## What is expected
Produce an exact copy of the lines from the line containing "- - groups contain" through the last line of the listing below, both ends included, and nothing else.

## Source records
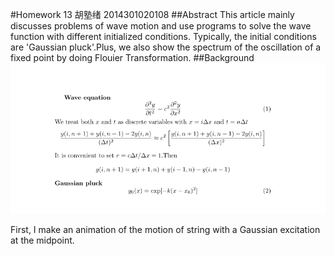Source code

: #Homework 13 胡塾绪 2014301020108
##Abstract
This article mainly discusses problems of wave motion and use programs to solve the wave function with different initialized conditions. Typically, the initial conditions are 'Gaussian pluck'.Plus, we also show the spectrum of the oscillation of a fixed point by doing Flouier Transformation.
##Background
![](https://github.com/earthhero2016/compuational_physics_N2014301020108/blob/master/Ex-13/2016-12-17_225448.png)

First, I make an animation of the motion of string with a Gaussian excitation at the midpoint.

![]()
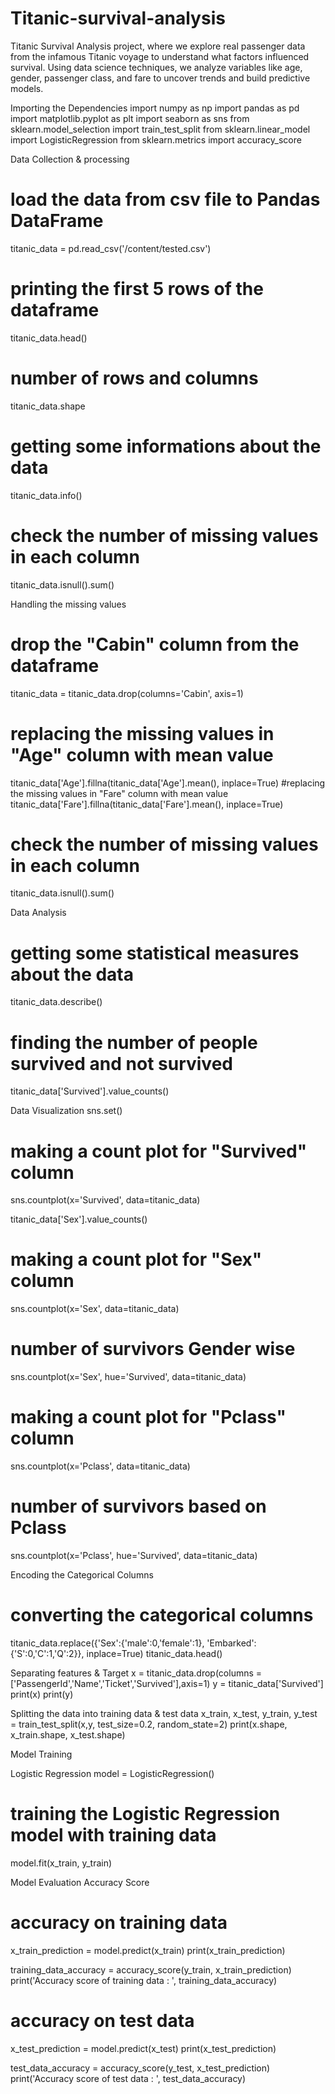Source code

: # Titanic-survival-analysis
Titanic Survival Analysis project, where we explore real passenger data from the infamous Titanic voyage to understand what factors influenced survival. Using data science techniques, we analyze variables like age, gender, passenger class, and fare to uncover trends and build predictive models.

Importing the Dependencies
import numpy as np
import pandas as pd
import matplotlib.pyplot as plt
import seaborn as sns
from sklearn.model_selection import train_test_split
from sklearn.linear_model import LogisticRegression
from sklearn.metrics import accuracy_score

Data Collection & processing
# load the data from csv file to Pandas DataFrame
titanic_data = pd.read_csv('/content/tested.csv')
# printing the first 5 rows of the dataframe
titanic_data.head()
# number of rows and columns
titanic_data.shape
# getting some informations about the data
titanic_data.info()
# check the number of missing values in each column
titanic_data.isnull().sum()

Handling the missing values
# drop the "Cabin" column from the dataframe
titanic_data = titanic_data.drop(columns='Cabin', axis=1)
# replacing the missing values in "Age" column with mean value
titanic_data['Age'].fillna(titanic_data['Age'].mean(), inplace=True)
#replacing the missing values in "Fare" column with mean value
titanic_data['Fare'].fillna(titanic_data['Fare'].mean(), inplace=True)

# check the number of missing values in each column
titanic_data.isnull().sum()

Data Analysis
# getting some statistical measures about the data
titanic_data.describe()
# finding the number of people survived and not survived
titanic_data['Survived'].value_counts()

Data Visualization
sns.set()
# making a count plot for "Survived" column
sns.countplot(x='Survived', data=titanic_data)

titanic_data['Sex'].value_counts()
# making a count plot for "Sex" column
sns.countplot(x='Sex', data=titanic_data)
# number of survivors Gender wise
sns.countplot(x='Sex', hue='Survived', data=titanic_data)
# making a count plot for "Pclass" column
sns.countplot(x='Pclass', data=titanic_data)

# number of survivors based on Pclass
sns.countplot(x='Pclass', hue='Survived', data=titanic_data)

Encoding the Categorical Columns
# converting the categorical columns
titanic_data.replace({'Sex':{'male':0,'female':1}, 'Embarked':{'S':0,'C':1,'Q':2}}, inplace=True)
titanic_data.head()

Separating features & Target
x = titanic_data.drop(columns = ['PassengerId','Name','Ticket','Survived'],axis=1)
y = titanic_data['Survived']
print(x)
print(y)

Splitting the data into training data & test data
x_train, x_test, y_train, y_test = train_test_split(x,y, test_size=0.2, random_state=2)
print(x.shape, x_train.shape, x_test.shape)

Model Training

Logistic Regression
model = LogisticRegression()
# training the Logistic Regression model with training data
model.fit(x_train, y_train)

Model Evaluation
Accuracy Score
# accuracy on training data
x_train_prediction = model.predict(x_train)
print(x_train_prediction)

training_data_accuracy = accuracy_score(y_train, x_train_prediction)
print('Accuracy score of training data : ', training_data_accuracy)

# accuracy on test data
x_test_prediction = model.predict(x_test)
print(x_test_prediction)


test_data_accuracy = accuracy_score(y_test, x_test_prediction)
print('Accuracy score of test data : ', test_data_accuracy)
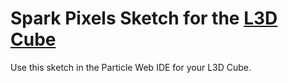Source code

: # Spark Pixels Sketch for the [L3D Cube](http://www.cubetube.org/gallery/newestFirst/2761/)
Use this sketch in the Particle Web IDE for your L3D Cube.


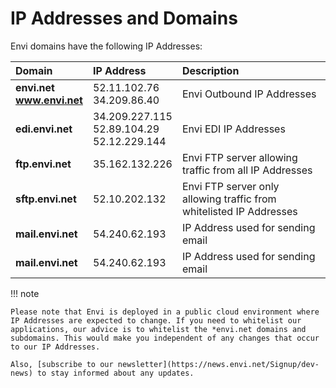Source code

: # IP Addresses and Domains

Envi domains have the following IP Addresses:

|  <div>Domain</div>  |  <div>IP Address</div>  |<div>Description</div>  |                   
|:-----|:-------|:-------|
|**envi.net** <br> **www.envi.net** | 52.11.102.76 <br> 34.209.86.40| Envi Outbound IP Addresses | 
|**edi.envi.net**| 34.209.227.115 <br> 52.89.104.29 <br> 52.12.229.144 | Envi EDI IP Addresses |
|**ftp.envi.net**| 35.162.132.226 | Envi FTP server allowing traffic from all IP Addresses |
|**sftp.envi.net** | 52.10.202.132 | Envi FTP server only allowing traffic from whitelisted IP Addresses |
|**mail.envi.net** | 54.240.62.193 | IP Address used for sending email |
|**mail.envi.net** | 54.240.62.193 | IP Address used for sending email |


!!! note 


    Please note that Envi is deployed in a public cloud environment where IP Addresses are expected to change. If you need to whitelist our applications, our advice is to whitelist the *envi.net domains and subdomains. This would make you independent of any changes that occur to our IP Addresses.

    Also, [subscribe to our newsletter](https://news.envi.net/Signup/dev-news) to stay informed about any updates.
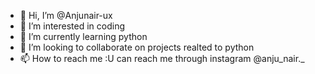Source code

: - 👋 Hi, I’m @Anjunair-ux
- 👀 I’m interested in coding
- 🌱 I’m currently learning python
- 💞️ I’m looking to collaborate on projects realted to python
- 📫 How to reach me :U can reach me through instagram @anju_nair._

<!---
Anjunair-ux/Anjunair-ux is a ✨ special ✨ repository because its `README.md` (this file) appears on your GitHub profile.
You can click the Preview link to take a look at your changes.
--->
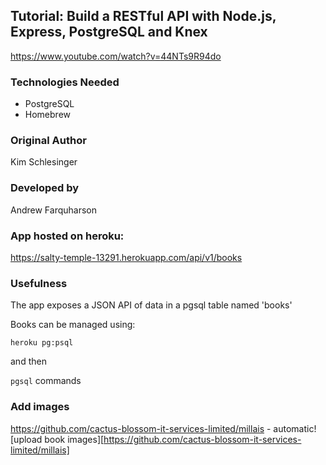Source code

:## Tutorial: Build a RESTful API with Node.js, Express, PostgreSQL and Knex

https://www.youtube.com/watch?v=44NTs9R94do

### Technologies Needed

* PostgreSQL
* Homebrew

### Original Author

Kim Schlesinger

### Developed by

Andrew Farquharson

### App hosted on heroku:

https://salty-temple-13291.herokuapp.com/api/v1/books

### Usefulness

The app exposes a JSON API of data in a pgsql table named 'books'

Books can be managed using:

`heroku pg:psql`

and then

`pgsql` commands

### Add images

https://github.com/cactus-blossom-it-services-limited/millais - automatic!
[upload book images][https://github.com/cactus-blossom-it-services-limited/millais]


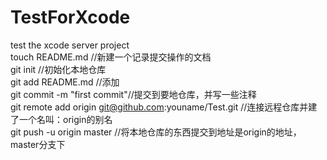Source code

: # TestForXcode<br>
test the xcode server project<br>
touch README.md //新建一个记录提交操作的文档<br>
git init //初始化本地仓库<br>
git add README.md //添加<br>
git commit -m "first commit"//提交到要地仓库，并写一些注释<br>
git remote add origin git@github.com:youname/Test.git //连接远程仓库并建了一个名叫：origin的别名<br>
git push -u origin master //将本地仓库的东西提交到地址是origin的地址，master分支下
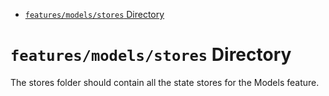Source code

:<!-- START doctoc generated TOC please keep comment here to allow auto update -->
<!-- DON'T EDIT THIS SECTION, INSTEAD RE-RUN doctoc TO UPDATE -->

- [`features/models/stores` Directory](#featuresmodelsstores-directory)

<!-- END doctoc generated TOC please keep comment here to allow auto update -->

# `features/models/stores` Directory

The stores folder should contain all the state stores for the Models feature.
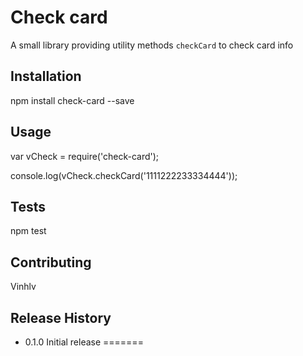 Check card
=========

A small library providing utility methods `checkCard` to check card info

## Installation

  npm install check-card --save

## Usage

  var vCheck = require('check-card');

  console.log(vCheck.checkCard('1111222233334444'));

## Tests

  npm test

## Contributing

Vinhlv

## Release History

* 0.1.0 Initial release
=======

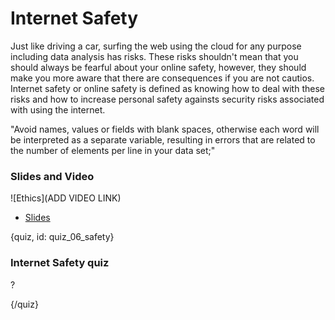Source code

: # Internet Safety

Just like driving a car, surfing the web using the cloud for any purpose including data analysis has risks. These risks shouldn't mean that you should always be fearful about your online safety, however, they should make you more aware that there are consequences if you are not cautios. Internet safety or online safety is defined as knowing how to deal with these risks and how to increase personal safety againsts security risks associated with using the internet.


"Avoid names, values or fields with blank spaces, otherwise each word will be interpreted as a separate variable, resulting in errors that are related to the number of elements per line in your data set;"




### Slides and Video

![Ethics](ADD VIDEO LINK)

* [Slides]()

{quiz, id: quiz_06_safety}

### Internet Safety quiz

? 


{/quiz}
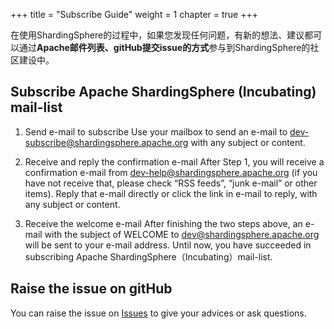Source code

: +++
title = "Subscribe Guide"
weight = 1
chapter = true
+++

在使用ShardingSphere的过程中，如果您发现任何问题，有新的想法、建议都可以通过**Apache邮件列表、gitHub提交issue的方式**参与到ShardingSphere的社区建设中。



## Subscribe Apache ShardingSphere (Incubating) mail-list

1. Send e-mail to subscribe
Use your mailbox to send an e-mail to dev-subscribe@shardingsphere.apache.org with any subject or content.
  
1. Receive and reply the confirmation e-mail
After Step 1, you will receive a confirmation e-mail from dev-help@shardingsphere.apache.org (if you have not receive that, please check “RSS feeds”, “junk e-mail” or other items). Reply that e-mail directly or click the link in e-mail to reply, with any subject or content.

1. Receive the welcome e-mail 
After finishing the two steps above, an e-mail with the subject of WELCOME to dev@shardingsphere.apache.org will be sent to your e-mail address. Until now, you have succeeded in subscribing Apache ShardingSphere（Incubating）mail-list.

## Raise the issue on gitHub

You can raise the issue on [Issues](https://github.com/sharding-sphere/sharding-sphere/issues) to give your advices or ask questions.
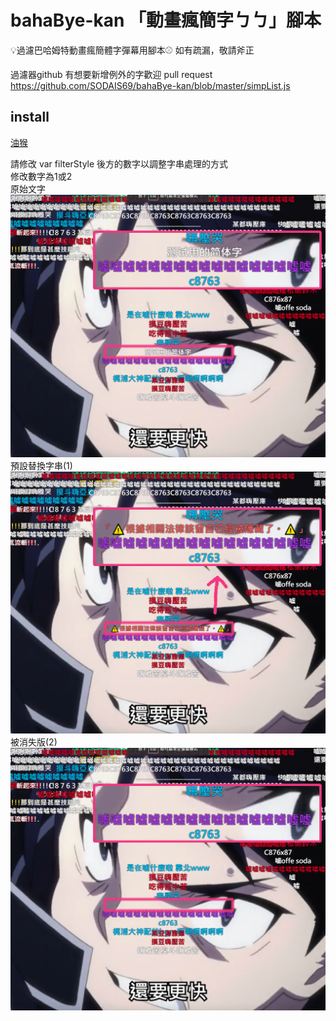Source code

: # bahaBye-kan 「動畫瘋簡字ㄅㄅ」腳本
💡過濾巴哈姆特動畫瘋簡體字彈幕用腳本⚾
如有疏漏，敬請斧正

過濾器github
有想要新增例外的字歡迎 pull request
https://github.com/SODAIS69/bahaBye-kan/blob/master/simpList.js

## install  
[油猴](https://greasyfork.org/zh-TW/scripts/405630-bahabye-kan-%E5%8B%95%E7%95%AB%E7%98%8B%E7%B0%A1%E5%AD%97%E3%84%85%E3%84%85"油ㄉ猴")

請修改 var filterStyle 後方的數字以調整字串處理的方式  
修改數字為1或2  
原始文字
![origin](https://github.com/SODAIS69/bahaBye-kan/blob/master/test1.png?raw=true)
預設替換字串(1)
![origin](https://github.com/SODAIS69/bahaBye-kan/blob/master/test3.png?raw=true)
被消失版(2)
![origin](https://github.com/SODAIS69/bahaBye-kan/blob/master/test2.png?raw=true)
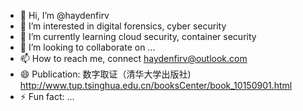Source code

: - 👋 Hi, I’m @haydenfirv
- 👀 I’m interested in digital forensics, cyber security
- 🌱 I’m currently learning cloud security, container security
- 💞️ I’m looking to collaborate on ...
- 📫 How to reach me, connect haydenfirv@outlook.com
- 😄 Publication: 数字取证（清华大学出版社) http://www.tup.tsinghua.edu.cn/booksCenter/book_10150901.html
- ⚡ Fun fact: ...

<!---
haydenfirv/haydenfirv is a ✨ special ✨ repository because its `README.md` (this file) appears on your GitHub profile.
You can click the Preview link to take a look at your changes.
--->
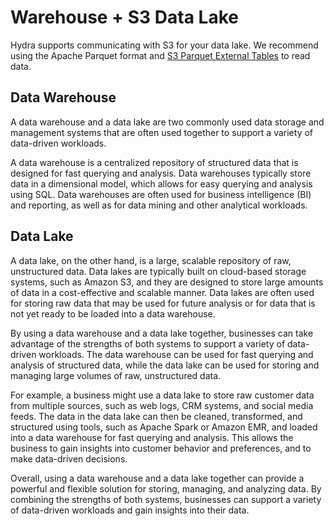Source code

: # Warehouse + S3 Data Lake

Hydra supports communicating with S3 for your data lake. We recommend using the Apache Parquet format and [S3 Parquet External Tables](../../centralize-data/load/from-s3.md) to read data.

## Data Warehouse

A data warehouse and a data lake are two commonly used data storage and management systems that are often used together to support a variety of data-driven workloads.

A data warehouse is a centralized repository of structured data that is designed for fast querying and analysis. Data warehouses typically store data in a dimensional model, which allows for easy querying and analysis using SQL. Data warehouses are often used for business intelligence (BI) and reporting, as well as for data mining and other analytical workloads.

## Data Lake

A data lake, on the other hand, is a large, scalable repository of raw, unstructured data. Data lakes are typically built on cloud-based storage systems, such as Amazon S3, and they are designed to store large amounts of data in a cost-effective and scalable manner. Data lakes are often used for storing raw data that may be used for future analysis or for data that is not yet ready to be loaded into a data warehouse.

By using a data warehouse and a data lake together, businesses can take advantage of the strengths of both systems to support a variety of data-driven workloads. The data warehouse can be used for fast querying and analysis of structured data, while the data lake can be used for storing and managing large volumes of raw, unstructured data.

For example, a business might use a data lake to store raw customer data from multiple sources, such as web logs, CRM systems, and social media feeds. The data in the data lake can then be cleaned, transformed, and structured using tools, such as Apache Spark or Amazon EMR, and loaded into a data warehouse for fast querying and analysis. This allows the business to gain insights into customer behavior and preferences, and to make data-driven decisions.

Overall, using a data warehouse and a data lake together can provide a powerful and flexible solution for storing, managing, and analyzing data. By combining the strengths of both systems, businesses can support a variety of data-driven workloads and gain insights into their data.
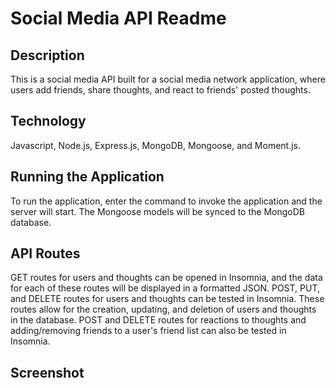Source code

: # Social Media API Readme

## Description

This is a social media API built for a social media network application, where users add friends, share thoughts, and react to friends' posted thoughts.

## Technology

Javascript, Node.js, Express.js, MongoDB, Mongoose, and Moment.js.

## Running the Application

To run the application, enter the command to invoke the application and the server will start. The Mongoose models will be synced to the MongoDB database.

## API Routes

GET routes for users and thoughts can be opened in Insomnia, and the data for each of these routes will be displayed in a formatted JSON.
POST, PUT, and DELETE routes for users and thoughts can be tested in Insomnia. These routes allow for the creation, updating, and deletion of users and thoughts in the database.
POST and DELETE routes for reactions to thoughts and adding/removing friends to a user's friend list can also be tested in Insomnia.

## Screenshot

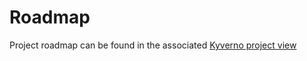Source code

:# Roadmap

Project roadmap can be found in the associated [Kyverno project view](https://github.com/kyverno/kyverno/projects/8)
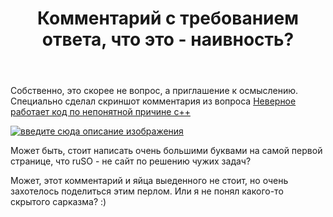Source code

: ﻿---
title: "Комментарий с требованием ответа, что это - наивность?"
se.owner.user_id: 195342
se.owner.display_name: "Harry"
se.owner.link: "https://ru.meta.stackoverflow.com/users/195342/harry"
se.link: "https://ru.meta.stackoverflow.com/questions/11519/%d0%9a%d0%be%d0%bc%d0%bc%d0%b5%d0%bd%d1%82%d0%b0%d1%80%d0%b8%d0%b9-%d1%81-%d1%82%d1%80%d0%b5%d0%b1%d0%be%d0%b2%d0%b0%d0%bd%d0%b8%d0%b5%d0%bc-%d0%be%d1%82%d0%b2%d0%b5%d1%82%d0%b0-%d1%87%d1%82%d0%be-%d1%8d%d1%82%d0%be-%d0%bd%d0%b0%d0%b8%d0%b2%d0%bd%d0%be%d1%81%d1%82%d1%8c"
se.question_id: 11519
se.post_type: question
---
<p>Собственно, это скорее не вопрос, а приглашение к осмыслению. Специально сделал скриншот комментария из вопроса <a href="https://ru.stackoverflow.com/q/1278379/195342">Неверное работает код по непонятной причине с++</a></p>
<p><a href="https://i.stack.imgur.com/kNkvr.jpg" rel="nofollow noreferrer"><img src="https://i.stack.imgur.com/kNkvr.jpg" alt="введите сюда описание изображения" /></a></p>
<p>Может быть, стоит написать очень большими буквами на самой первой странице, что ruSO - не сайт по решению чужих задач?</p>
<p>Может, этот комментарий и яйца выеденного не стоит, но очень захотелось поделиться этим перлом. Или я не понял какого-то скрытого сарказма? :)</p>
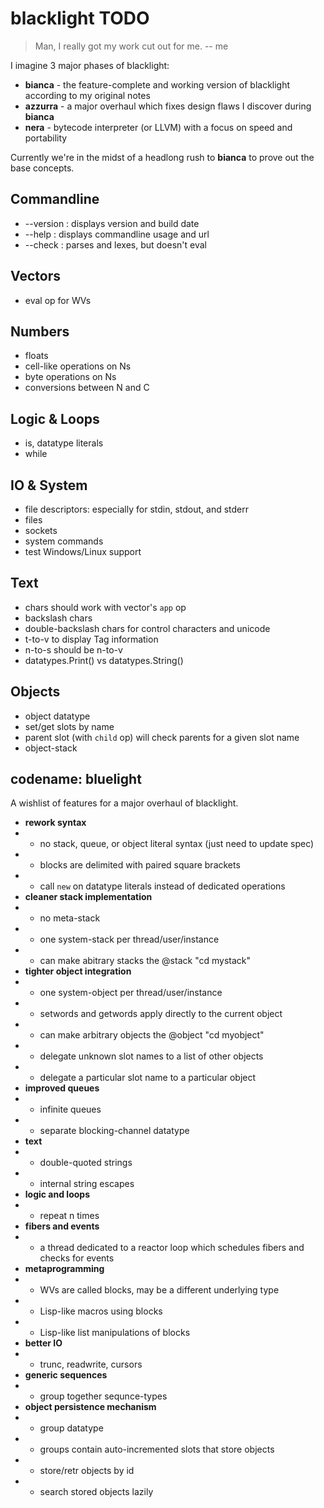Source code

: blacklight TODO
===============

> Man, I really got my work cut out for me. -- me

I imagine 3 major phases of blacklight:

- **bianca**  - the feature-complete and working version of blacklight according to my original notes
- **azzurra** - a major overhaul which fixes design flaws I discover during **bianca**
- **nera**    - bytecode interpreter (or LLVM) with a focus on speed and portability

Currently we're in the midst of a headlong rush to **bianca** to prove out the base concepts.

Commandline
-----------

- --version : displays version and build date
- --help    : displays commandline usage and url
- --check   : parses and lexes, but doesn't eval


Vectors
-------

- eval op for WVs


Numbers
-------

- floats
- cell-like operations on Ns
- byte operations on Ns
- conversions between N and C


Logic & Loops
-------------

- is, datatype literals
- while


IO & System
-----------

- file descriptors: especially for stdin, stdout, and stderr
- files
- sockets
- system commands
- test Windows/Linux support


Text
----

- chars should work with vector's `app` op
- backslash chars
- double-backslash chars for control characters and unicode
- t-to-v to display Tag information
- n-to-s should be n-to-v
- datatypes.Print() vs datatypes.String()


Objects
-------

- object datatype
- set/get slots by name
- parent slot (with `child` op) will check parents for a given slot name
- object-stack


codename: bluelight
-------------------

A wishlist of features for a major overhaul of blacklight.

- **rework syntax**
- - no stack, queue, or object literal syntax (just need to update spec)
- - blocks are delimited with paired square brackets
- - call `new` on datatype literals instead of dedicated operations
- **cleaner stack implementation**
- - no meta-stack
- - one system-stack per thread/user/instance
- - can make abitrary stacks the @stack "cd mystack"
- **tighter object integration**
- - one system-object per thread/user/instance
- - setwords and getwords apply directly to the current object
- - can make arbitrary objects the @object "cd myobject"
- - delegate unknown slot names to a list of other objects
- - delegate a particular slot name to a particular object
- **improved queues**
- - infinite queues
- - separate blocking-channel datatype
- **text**
- - double-quoted strings
- - internal string escapes
- **logic and loops**
- - repeat n times
- **fibers and events**
- - a thread dedicated to a reactor loop which schedules fibers and checks for events
- **metaprogramming**
- - WVs are called blocks, may be a different underlying type
- - Lisp-like macros using blocks
- - Lisp-like list manipulations of blocks
- **better IO**
- - trunc, readwrite, cursors
- **generic sequences**
- - group together sequnce-types
- **object persistence mechanism**
- - group datatype
- - groups contain auto-incremented slots that store objects
- - store/retr objects by id
- - search stored objects lazily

## Solution
- - groups contain auto-incremented slots that store objects
- - store/retr objects by id
- - search stored objects lazily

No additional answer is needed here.